[Plain-text document sources]
——————————
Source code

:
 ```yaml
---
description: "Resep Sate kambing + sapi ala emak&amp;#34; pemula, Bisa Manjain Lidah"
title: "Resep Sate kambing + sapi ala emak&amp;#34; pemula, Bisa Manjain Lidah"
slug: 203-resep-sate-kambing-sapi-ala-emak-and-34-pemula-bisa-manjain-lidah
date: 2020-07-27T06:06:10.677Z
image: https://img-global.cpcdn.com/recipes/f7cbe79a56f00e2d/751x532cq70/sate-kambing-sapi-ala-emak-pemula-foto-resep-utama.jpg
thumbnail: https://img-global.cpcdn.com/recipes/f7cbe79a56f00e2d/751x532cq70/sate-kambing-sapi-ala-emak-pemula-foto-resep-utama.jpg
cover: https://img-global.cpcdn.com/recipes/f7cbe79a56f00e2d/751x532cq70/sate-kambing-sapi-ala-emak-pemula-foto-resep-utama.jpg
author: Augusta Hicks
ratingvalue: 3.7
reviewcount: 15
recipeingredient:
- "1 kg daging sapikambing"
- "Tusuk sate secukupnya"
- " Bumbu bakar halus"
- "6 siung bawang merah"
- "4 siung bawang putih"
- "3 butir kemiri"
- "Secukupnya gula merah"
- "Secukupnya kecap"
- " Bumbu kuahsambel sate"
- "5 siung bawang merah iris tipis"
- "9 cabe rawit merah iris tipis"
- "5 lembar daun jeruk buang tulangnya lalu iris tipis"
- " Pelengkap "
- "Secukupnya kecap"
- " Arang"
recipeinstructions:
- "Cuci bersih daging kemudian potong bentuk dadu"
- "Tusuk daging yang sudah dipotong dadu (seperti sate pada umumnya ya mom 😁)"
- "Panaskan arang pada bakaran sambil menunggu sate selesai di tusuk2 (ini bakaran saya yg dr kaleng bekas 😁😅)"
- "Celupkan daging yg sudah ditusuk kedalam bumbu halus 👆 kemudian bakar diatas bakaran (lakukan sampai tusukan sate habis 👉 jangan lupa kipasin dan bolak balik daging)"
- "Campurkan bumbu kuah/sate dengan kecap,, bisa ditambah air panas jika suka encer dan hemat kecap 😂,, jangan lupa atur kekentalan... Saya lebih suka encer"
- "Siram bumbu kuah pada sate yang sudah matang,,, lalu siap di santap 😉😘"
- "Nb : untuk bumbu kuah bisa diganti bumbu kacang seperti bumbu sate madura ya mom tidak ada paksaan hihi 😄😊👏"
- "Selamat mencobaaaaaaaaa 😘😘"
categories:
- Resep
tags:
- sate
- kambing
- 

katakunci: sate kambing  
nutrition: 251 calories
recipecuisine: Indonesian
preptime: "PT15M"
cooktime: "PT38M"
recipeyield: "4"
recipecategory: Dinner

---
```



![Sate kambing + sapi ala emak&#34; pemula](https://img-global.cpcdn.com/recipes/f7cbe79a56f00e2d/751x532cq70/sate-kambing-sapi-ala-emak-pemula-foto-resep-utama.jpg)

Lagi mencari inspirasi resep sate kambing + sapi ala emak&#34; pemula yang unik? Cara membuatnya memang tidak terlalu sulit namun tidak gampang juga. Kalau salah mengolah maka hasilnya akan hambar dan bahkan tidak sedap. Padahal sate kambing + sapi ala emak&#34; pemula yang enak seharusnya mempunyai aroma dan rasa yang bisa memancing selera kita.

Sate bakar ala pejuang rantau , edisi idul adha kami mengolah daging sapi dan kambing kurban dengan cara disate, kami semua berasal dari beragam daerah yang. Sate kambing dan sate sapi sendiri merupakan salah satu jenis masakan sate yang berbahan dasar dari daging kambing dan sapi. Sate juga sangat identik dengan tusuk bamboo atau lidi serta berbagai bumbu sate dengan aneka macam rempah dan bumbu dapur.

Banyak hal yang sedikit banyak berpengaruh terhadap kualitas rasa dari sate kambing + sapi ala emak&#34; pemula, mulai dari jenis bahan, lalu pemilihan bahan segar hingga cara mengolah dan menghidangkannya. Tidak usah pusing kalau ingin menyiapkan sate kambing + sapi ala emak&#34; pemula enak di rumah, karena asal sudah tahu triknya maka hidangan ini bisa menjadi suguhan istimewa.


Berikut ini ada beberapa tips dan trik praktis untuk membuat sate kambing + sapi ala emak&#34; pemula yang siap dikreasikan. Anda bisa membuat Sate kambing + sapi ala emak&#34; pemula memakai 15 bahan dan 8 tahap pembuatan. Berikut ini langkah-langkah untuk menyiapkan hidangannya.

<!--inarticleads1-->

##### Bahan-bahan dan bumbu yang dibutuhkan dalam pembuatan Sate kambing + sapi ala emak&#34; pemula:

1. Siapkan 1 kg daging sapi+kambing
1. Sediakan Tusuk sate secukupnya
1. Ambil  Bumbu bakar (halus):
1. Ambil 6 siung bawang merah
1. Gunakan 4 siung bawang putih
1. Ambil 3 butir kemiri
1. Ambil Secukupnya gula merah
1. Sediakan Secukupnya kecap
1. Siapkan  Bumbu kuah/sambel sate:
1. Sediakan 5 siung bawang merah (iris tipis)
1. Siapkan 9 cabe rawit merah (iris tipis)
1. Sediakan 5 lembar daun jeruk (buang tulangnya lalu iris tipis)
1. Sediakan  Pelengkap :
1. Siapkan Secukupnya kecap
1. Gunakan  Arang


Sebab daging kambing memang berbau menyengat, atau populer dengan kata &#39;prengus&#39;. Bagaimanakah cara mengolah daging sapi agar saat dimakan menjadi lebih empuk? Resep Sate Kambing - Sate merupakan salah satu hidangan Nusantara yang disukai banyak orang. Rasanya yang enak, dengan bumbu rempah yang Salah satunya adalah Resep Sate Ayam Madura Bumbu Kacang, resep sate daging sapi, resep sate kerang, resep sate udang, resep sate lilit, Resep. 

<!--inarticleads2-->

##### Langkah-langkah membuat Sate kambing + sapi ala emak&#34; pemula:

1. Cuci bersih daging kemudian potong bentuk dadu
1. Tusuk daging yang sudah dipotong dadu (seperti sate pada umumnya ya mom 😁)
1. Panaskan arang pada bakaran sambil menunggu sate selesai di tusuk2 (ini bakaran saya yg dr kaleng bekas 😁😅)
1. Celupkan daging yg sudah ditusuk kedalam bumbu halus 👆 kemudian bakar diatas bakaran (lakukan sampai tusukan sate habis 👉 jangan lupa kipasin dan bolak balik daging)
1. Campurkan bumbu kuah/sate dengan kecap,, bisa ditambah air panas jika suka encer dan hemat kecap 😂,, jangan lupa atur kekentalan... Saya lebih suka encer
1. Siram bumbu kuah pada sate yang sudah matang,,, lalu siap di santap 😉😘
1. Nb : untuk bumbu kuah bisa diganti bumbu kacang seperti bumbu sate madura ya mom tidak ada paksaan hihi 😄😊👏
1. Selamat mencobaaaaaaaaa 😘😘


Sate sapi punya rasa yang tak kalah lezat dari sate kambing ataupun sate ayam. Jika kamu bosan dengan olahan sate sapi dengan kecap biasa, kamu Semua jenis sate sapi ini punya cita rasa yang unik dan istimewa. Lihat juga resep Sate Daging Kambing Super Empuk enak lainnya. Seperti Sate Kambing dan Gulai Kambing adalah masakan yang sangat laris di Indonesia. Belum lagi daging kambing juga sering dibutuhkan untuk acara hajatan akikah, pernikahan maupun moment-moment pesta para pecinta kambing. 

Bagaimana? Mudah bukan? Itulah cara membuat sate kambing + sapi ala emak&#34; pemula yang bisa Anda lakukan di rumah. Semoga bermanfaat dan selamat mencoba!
——————————
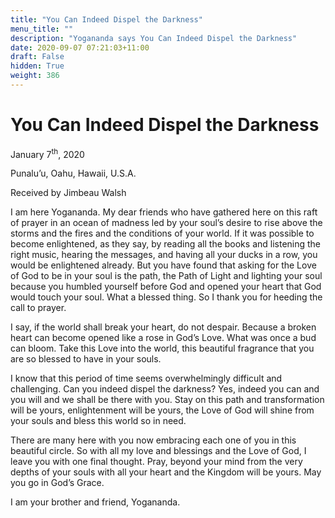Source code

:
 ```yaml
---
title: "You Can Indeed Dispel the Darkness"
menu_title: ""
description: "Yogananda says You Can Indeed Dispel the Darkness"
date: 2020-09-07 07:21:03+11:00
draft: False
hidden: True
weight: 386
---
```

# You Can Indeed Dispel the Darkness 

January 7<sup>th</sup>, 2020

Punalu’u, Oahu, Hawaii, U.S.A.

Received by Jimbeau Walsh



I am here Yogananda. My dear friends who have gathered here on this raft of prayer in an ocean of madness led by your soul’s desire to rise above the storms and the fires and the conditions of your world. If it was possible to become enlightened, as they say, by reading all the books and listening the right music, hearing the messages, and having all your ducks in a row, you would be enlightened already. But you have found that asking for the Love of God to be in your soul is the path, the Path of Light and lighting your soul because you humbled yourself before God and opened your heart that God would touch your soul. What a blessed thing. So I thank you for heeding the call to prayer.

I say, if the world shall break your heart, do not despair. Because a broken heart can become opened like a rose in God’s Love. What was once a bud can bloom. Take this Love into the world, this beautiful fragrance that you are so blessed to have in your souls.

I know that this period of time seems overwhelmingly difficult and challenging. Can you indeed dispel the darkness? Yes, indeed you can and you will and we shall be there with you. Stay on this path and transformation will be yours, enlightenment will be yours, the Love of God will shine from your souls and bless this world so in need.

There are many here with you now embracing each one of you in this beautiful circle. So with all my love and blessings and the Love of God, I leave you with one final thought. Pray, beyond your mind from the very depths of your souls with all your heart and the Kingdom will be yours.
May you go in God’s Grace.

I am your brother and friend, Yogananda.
——————————
WORK REQUIRED: The number of lines containing "putih" is all that is wanted; tally them in the data.

ANSWER: 2